- Exercise brief: Search the material below for the string "refactoring". Return every line that holds it.

- Record set:
[Start of section]

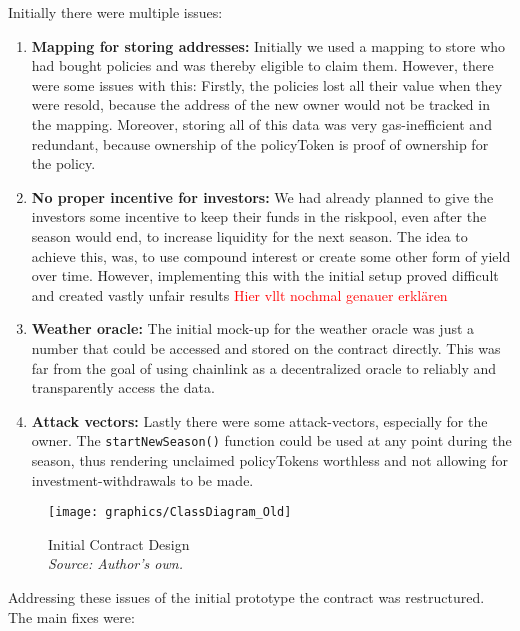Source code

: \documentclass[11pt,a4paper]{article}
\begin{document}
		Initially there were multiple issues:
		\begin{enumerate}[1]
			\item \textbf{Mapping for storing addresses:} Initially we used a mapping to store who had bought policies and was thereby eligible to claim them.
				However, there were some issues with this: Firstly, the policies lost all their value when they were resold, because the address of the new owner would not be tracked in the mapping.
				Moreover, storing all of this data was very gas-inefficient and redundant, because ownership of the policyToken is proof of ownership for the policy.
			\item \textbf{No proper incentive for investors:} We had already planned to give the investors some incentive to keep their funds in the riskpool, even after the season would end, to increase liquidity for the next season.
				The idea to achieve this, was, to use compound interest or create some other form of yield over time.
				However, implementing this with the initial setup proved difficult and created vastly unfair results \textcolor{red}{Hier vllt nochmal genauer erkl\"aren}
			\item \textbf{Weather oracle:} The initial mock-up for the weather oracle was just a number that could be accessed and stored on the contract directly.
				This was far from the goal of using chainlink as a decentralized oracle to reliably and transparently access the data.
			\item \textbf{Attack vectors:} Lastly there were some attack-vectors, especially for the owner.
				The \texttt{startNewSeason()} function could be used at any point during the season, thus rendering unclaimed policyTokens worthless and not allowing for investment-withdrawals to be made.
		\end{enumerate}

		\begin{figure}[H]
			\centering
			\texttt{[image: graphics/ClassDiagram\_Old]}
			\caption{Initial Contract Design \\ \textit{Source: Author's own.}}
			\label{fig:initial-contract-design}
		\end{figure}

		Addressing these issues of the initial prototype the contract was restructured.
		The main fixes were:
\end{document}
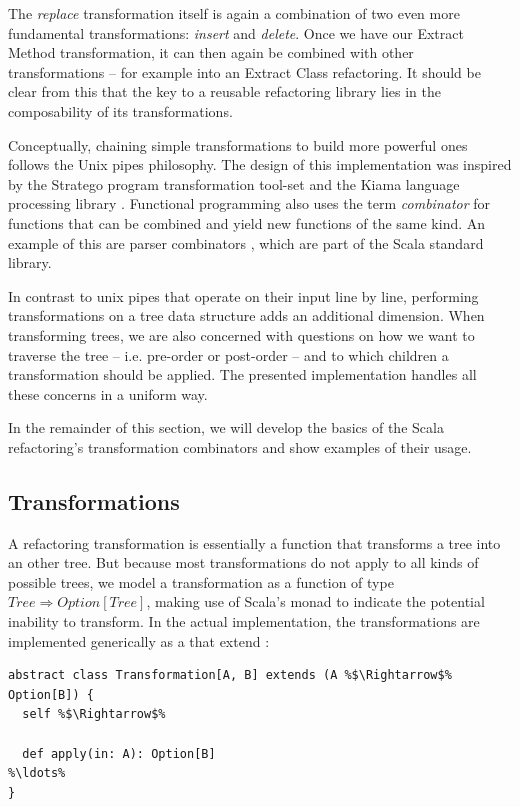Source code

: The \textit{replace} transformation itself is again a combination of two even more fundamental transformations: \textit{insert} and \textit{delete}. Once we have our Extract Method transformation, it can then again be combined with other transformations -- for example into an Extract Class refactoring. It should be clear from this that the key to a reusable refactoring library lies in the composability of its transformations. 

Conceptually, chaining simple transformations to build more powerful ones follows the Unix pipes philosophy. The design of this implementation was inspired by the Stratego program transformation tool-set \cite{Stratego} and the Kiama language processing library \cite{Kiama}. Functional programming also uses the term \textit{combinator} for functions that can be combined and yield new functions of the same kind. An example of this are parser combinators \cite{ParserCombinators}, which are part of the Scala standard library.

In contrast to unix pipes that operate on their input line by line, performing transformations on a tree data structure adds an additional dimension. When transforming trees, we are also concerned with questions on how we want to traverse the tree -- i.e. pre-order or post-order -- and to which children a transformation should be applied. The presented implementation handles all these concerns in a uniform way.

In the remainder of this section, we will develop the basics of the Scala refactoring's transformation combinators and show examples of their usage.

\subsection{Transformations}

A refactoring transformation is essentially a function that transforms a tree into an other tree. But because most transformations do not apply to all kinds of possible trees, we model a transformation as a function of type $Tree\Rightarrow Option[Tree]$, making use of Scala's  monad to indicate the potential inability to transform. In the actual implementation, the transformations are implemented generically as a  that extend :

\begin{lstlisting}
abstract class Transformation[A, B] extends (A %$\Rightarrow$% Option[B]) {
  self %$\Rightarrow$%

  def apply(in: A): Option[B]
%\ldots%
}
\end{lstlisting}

[End of section]
[Start of section]

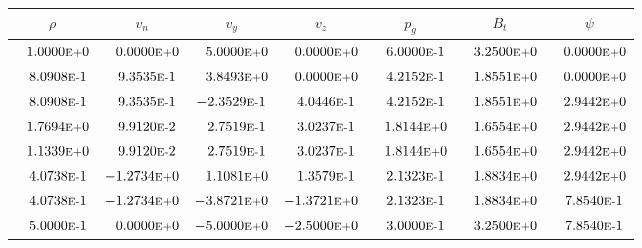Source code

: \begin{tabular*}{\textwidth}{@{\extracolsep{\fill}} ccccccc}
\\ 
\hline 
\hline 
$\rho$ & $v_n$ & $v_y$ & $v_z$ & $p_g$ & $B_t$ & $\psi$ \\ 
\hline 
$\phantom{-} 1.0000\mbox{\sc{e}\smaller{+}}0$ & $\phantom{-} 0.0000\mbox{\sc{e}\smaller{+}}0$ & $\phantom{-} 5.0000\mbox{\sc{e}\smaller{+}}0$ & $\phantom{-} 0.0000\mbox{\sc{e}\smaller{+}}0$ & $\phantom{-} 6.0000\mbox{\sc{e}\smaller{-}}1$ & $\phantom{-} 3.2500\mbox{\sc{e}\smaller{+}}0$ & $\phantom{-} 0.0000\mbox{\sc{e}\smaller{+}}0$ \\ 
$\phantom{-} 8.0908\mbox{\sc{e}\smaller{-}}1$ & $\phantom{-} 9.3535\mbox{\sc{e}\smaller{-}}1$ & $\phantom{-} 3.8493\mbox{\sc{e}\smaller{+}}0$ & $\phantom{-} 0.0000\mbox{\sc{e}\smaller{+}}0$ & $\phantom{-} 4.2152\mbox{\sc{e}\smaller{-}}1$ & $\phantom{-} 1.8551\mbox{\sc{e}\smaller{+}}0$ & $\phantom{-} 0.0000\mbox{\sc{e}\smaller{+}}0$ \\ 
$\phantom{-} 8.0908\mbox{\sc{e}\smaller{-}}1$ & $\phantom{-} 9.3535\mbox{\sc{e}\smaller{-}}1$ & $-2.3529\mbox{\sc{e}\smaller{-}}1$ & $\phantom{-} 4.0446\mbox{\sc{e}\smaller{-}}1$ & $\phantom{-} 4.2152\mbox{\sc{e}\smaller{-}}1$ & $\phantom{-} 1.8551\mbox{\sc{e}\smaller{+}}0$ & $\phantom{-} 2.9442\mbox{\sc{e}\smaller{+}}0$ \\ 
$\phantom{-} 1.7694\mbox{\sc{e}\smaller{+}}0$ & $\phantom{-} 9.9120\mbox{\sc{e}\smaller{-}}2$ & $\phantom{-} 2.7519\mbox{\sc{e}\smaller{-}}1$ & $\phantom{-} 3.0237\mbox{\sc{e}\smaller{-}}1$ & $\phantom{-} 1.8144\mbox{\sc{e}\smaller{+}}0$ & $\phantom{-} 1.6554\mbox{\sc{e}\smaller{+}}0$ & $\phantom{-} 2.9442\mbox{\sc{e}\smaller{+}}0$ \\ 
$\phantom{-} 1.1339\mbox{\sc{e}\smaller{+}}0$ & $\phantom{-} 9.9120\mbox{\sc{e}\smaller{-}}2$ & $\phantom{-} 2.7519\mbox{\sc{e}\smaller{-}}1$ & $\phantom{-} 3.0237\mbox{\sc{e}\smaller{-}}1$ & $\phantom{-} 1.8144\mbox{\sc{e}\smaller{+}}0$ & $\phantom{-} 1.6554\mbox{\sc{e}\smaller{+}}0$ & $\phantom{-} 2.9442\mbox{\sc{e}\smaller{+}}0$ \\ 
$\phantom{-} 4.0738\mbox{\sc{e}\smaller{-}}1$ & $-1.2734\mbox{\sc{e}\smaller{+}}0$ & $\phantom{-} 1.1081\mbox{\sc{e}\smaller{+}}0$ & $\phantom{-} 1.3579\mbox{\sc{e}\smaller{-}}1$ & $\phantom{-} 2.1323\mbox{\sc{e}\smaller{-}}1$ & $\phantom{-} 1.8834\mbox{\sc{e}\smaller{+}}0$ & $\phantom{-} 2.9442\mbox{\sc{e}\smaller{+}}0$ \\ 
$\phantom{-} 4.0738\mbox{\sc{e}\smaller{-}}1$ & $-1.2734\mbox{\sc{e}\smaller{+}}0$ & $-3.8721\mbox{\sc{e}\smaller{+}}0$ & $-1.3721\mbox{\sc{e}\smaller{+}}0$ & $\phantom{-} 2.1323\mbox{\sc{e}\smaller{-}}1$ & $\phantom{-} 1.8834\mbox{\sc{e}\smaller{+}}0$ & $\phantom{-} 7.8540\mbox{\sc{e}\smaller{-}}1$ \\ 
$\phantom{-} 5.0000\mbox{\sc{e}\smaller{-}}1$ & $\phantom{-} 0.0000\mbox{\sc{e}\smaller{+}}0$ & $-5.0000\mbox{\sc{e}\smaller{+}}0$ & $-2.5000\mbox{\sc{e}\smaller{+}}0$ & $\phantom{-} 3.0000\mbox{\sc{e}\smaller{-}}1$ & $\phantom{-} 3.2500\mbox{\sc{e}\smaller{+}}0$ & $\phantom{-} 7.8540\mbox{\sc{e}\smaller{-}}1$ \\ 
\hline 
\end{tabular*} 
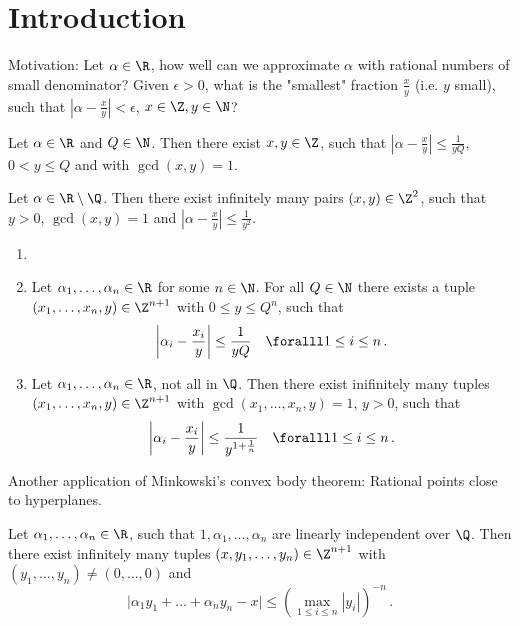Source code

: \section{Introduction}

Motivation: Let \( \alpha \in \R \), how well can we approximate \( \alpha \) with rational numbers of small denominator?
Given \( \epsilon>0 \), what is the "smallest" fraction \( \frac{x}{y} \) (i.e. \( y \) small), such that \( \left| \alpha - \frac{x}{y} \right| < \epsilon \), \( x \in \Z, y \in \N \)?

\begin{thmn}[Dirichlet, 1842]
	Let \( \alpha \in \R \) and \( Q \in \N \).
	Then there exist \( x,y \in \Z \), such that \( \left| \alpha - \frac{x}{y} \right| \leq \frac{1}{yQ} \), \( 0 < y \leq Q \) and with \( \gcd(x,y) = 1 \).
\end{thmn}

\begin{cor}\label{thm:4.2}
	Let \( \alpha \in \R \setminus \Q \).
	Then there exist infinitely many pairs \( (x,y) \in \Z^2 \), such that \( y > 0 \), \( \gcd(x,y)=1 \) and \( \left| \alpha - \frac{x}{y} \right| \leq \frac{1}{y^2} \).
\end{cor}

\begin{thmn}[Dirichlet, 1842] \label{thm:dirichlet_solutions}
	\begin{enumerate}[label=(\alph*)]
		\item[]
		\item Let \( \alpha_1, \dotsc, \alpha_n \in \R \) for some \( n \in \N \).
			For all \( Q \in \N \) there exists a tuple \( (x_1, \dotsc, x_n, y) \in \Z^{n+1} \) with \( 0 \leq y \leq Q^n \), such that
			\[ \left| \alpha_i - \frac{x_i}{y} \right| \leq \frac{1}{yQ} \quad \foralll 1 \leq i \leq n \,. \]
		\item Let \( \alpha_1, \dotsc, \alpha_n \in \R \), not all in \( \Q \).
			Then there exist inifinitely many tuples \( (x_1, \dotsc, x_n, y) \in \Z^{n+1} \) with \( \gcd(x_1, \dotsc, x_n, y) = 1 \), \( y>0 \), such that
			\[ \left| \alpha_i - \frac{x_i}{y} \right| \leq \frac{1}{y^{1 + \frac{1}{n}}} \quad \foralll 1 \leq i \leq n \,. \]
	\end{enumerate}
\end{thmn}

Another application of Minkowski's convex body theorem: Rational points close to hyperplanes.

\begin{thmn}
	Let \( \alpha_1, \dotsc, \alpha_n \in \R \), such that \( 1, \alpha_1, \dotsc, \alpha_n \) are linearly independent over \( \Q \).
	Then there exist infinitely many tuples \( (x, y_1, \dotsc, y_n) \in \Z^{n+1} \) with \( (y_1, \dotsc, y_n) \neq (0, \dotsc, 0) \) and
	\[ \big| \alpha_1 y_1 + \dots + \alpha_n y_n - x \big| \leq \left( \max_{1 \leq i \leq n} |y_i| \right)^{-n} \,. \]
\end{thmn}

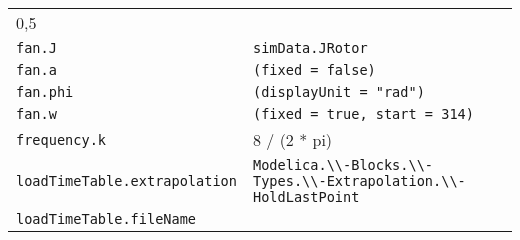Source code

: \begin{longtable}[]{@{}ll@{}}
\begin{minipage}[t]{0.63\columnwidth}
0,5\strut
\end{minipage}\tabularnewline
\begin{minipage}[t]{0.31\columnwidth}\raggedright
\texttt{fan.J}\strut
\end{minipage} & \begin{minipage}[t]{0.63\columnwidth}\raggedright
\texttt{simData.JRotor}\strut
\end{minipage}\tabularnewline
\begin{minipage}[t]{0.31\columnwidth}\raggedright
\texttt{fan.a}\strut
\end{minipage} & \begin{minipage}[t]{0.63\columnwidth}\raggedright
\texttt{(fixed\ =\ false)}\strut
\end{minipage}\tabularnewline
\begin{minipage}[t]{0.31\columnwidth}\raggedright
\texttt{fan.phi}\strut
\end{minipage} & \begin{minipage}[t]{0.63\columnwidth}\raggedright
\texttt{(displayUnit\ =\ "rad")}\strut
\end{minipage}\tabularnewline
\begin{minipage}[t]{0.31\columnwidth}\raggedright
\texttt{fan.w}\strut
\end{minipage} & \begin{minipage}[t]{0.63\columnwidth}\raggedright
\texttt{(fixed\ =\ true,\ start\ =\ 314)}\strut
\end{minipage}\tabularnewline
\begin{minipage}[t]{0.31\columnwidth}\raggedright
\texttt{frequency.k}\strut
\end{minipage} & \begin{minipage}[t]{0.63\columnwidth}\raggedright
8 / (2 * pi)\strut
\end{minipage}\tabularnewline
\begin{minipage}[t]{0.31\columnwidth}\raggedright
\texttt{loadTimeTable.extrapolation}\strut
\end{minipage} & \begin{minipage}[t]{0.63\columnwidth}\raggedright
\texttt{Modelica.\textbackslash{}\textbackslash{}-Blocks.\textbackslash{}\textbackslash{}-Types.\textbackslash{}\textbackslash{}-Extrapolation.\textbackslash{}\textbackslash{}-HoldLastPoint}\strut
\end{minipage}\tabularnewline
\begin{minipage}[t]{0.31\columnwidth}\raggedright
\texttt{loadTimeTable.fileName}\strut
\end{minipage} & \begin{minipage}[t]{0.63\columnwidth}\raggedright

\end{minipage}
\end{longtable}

[End of section]

- Output for this exercise:
: The \textit{replace} transformation itself is again a combination of two even more fundamental transformations: \textit{insert} and \textit{delete}. Once we have our Extract Method transformation, it can then again be combined with other transformations -- for example into an Extract Class refactoring. It should be clear from this that the key to a reusable refactoring library lies in the composability of its transformations. 
In the remainder of this section, we will develop the basics of the Scala refactoring's transformation combinators and show examples of their usage.
A refactoring transformation is essentially a function that transforms a tree into an other tree. But because most transformations do not apply to all kinds of possible trees, we model a transformation as a function of type $Tree\Rightarrow Option[Tree]$, making use of Scala's  monad to indicate the potential inability to transform. In the actual implementation, the transformations are implemented generically as a  that extend :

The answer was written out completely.